## Problem to work on
Below are some records. Count the lines with "контактов" in them and give nothing but the total.

"""

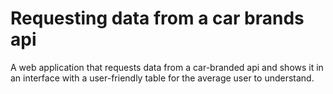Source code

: # Requesting data from a car brands api
A web application that requests data from a car-branded api and shows it in an interface with a user-friendly table for the average user to understand.
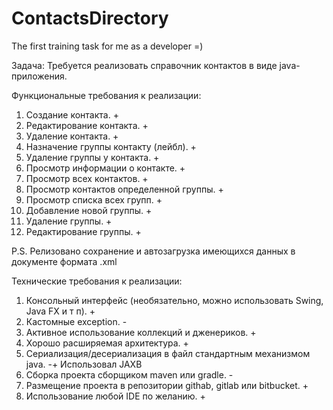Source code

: # ContactsDirectory
The first training task for me as a developer =)



Задача:
Требуется реализовать справочник контактов в виде java-приложения.

Функциональные требования к реализации:
1.	Создание контакта. +
2.	Редактирование контакта. +
3.	Удаление контакта. +
4.	Назначение группы контакту (лейбл). +
5.	Удаление группы у контакта. +
6.	Просмотр информации о контакте. +
7.	Просмотр всех контактов. +
8.	Просмотр контактов определенной группы. +
9.	Просмотр списка всех групп. +
10.	Добавление новой группы. +
11.	Удаление группы. +
12.	Редактирование группы. +

P.S. Релизовано сохранение и автозагрузка имеющихся данных в документе формата .xml

Технические требования к реализации:
1.	Консольный интерфейс (необязательно, можно использовать Swing, Java FX и т п). +
2.	Кастомные exception. -
3.	Активное использование коллекций и дженериков. +
4.	Хорошо расширяемая архитектура. +
5.	Сериализация/десериализация в файл стандартным механизмом java. -+ Использовал JAXB
6.	Сборка проекта сборщиком maven или gradle. -
7.	Размещение проекта в репозитории githab, gitlab или bitbucket. +
8.	Использование любой IDE по желанию. +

"""

## Your response
3